(RECORDED INFORMATION begins)

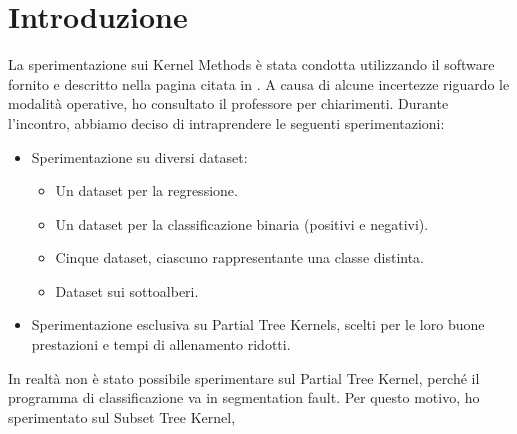 \section{Introduzione}

La sperimentazione sui Kernel Methods è stata condotta utilizzando il software 
fornito e descritto nella pagina citata in \cite{kernel}. A causa di alcune 
incertezze riguardo le modalità operative, ho consultato il professore per 
chiarimenti. Durante l'incontro, abbiamo deciso di intraprendere le seguenti 
sperimentazioni:

\begin{itemize}
    \item Sperimentazione su diversi dataset:
    \begin{itemize}
        \item Un dataset per la regressione.
        \item Un dataset per la classificazione binaria (positivi e negativi).
        \item Cinque dataset, ciascuno rappresentante una classe distinta.
        \item Dataset sui sottoalberi.
    \end{itemize}
    \item Sperimentazione esclusiva su Partial Tree Kernels, scelti per le loro 
    buone prestazioni e tempi di allenamento ridotti.
\end{itemize}

In realtà non è stato possibile sperimentare sul Partial Tree Kernel, perché il
programma di classificazione va in segmentation fault. Per questo motivo,
ho sperimentato sul Subset Tree Kernel,
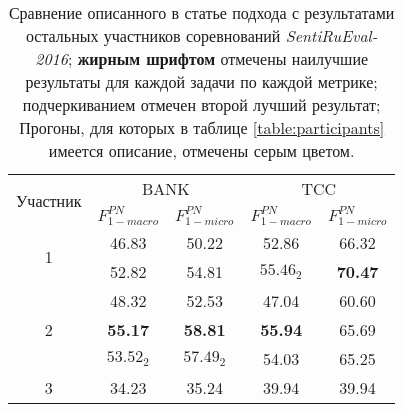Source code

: \begin{table}[htp!]
\centering
\caption{Сравнение описанного в статье подхода с результатами остальных
    участников соревнований {\it SentiRuEval-2016}; {\bf жирным шрифтом}
    отмечены наилучшие результаты для каждой задачи по каждой метрике;
    подчеркиванием отмечен второй лучший результат;
    Прогоны, для которых в таблице \ref{table:participants} имеется
    описание, отмечены серым цветом.
}
\label{table:comparison}
\begin{tabular}{c|cccc}
\hline
\multicolumn{1}{l|}{\multirow{2}{*}{Участник}}                       & \multicolumn{2}{c|}{BANK}                                                         & \multicolumn{2}{c}{TCC}                                      \\ \cline{2-5}
\multicolumn{1}{l|}{}                                                & \multicolumn{1}{c|}{$F_{1-macro}^{PN}$} & \multicolumn{1}{c|}{$F_{1-micro}^{PN}$} & \multicolumn{1}{c|}{$F_{1-macro}^{PN}$} & $F_{1-micro}^{PN}$ \\ \hline
\multirow{2}{*}{1}          & \cellcolor[HTML]{C0C0C0}46.83          & \cellcolor[HTML]{C0C0C0}50.22           & \cellcolor[HTML]{C0C0C0}52.86           & \cellcolor[HTML]{C0C0C0}66.32                                \\
                            & 52.82                                  & 54.81                                   & $55.46_2$                               & \textbf{70.47}                                               \\ \cline{2-5}
\multirow{3}{*}{2}          & 48.32                                  & 52.53                                   & 47.04                                   & 60.60                                                        \\
                            & \cellcolor[HTML]{C0C0C0}\textbf{55.17} & \cellcolor[HTML]{C0C0C0}\textbf{58.81}  & \cellcolor[HTML]{C0C0C0}\textbf{55.94}  & \cellcolor[HTML]{C0C0C0}65.69                                \\
                            & $53.52_2$                              & $57.49_2$                               & 54.03                                   & 65.25                                                        \\ \cline{2-5}
3                           & 34.23                                  & 35.24                                   & 39.94                                   & 39.94                                                        \\ \cline{2-5}

\end{tabular}
\end{table}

(RECORDED INFORMATION ends)

# WHAT IS REQUIRED
Look over the records. Copy the lines that include the word "hline".

# SOLUTION
\hline
\multicolumn{1}{l|}{}                                                & \multicolumn{1}{c|}{$F_{1-macro}^{PN}$} & \multicolumn{1}{c|}{$F_{1-micro}^{PN}$} & \multicolumn{1}{c|}{$F_{1-macro}^{PN}$} & $F_{1-micro}^{PN}$ \\ \hline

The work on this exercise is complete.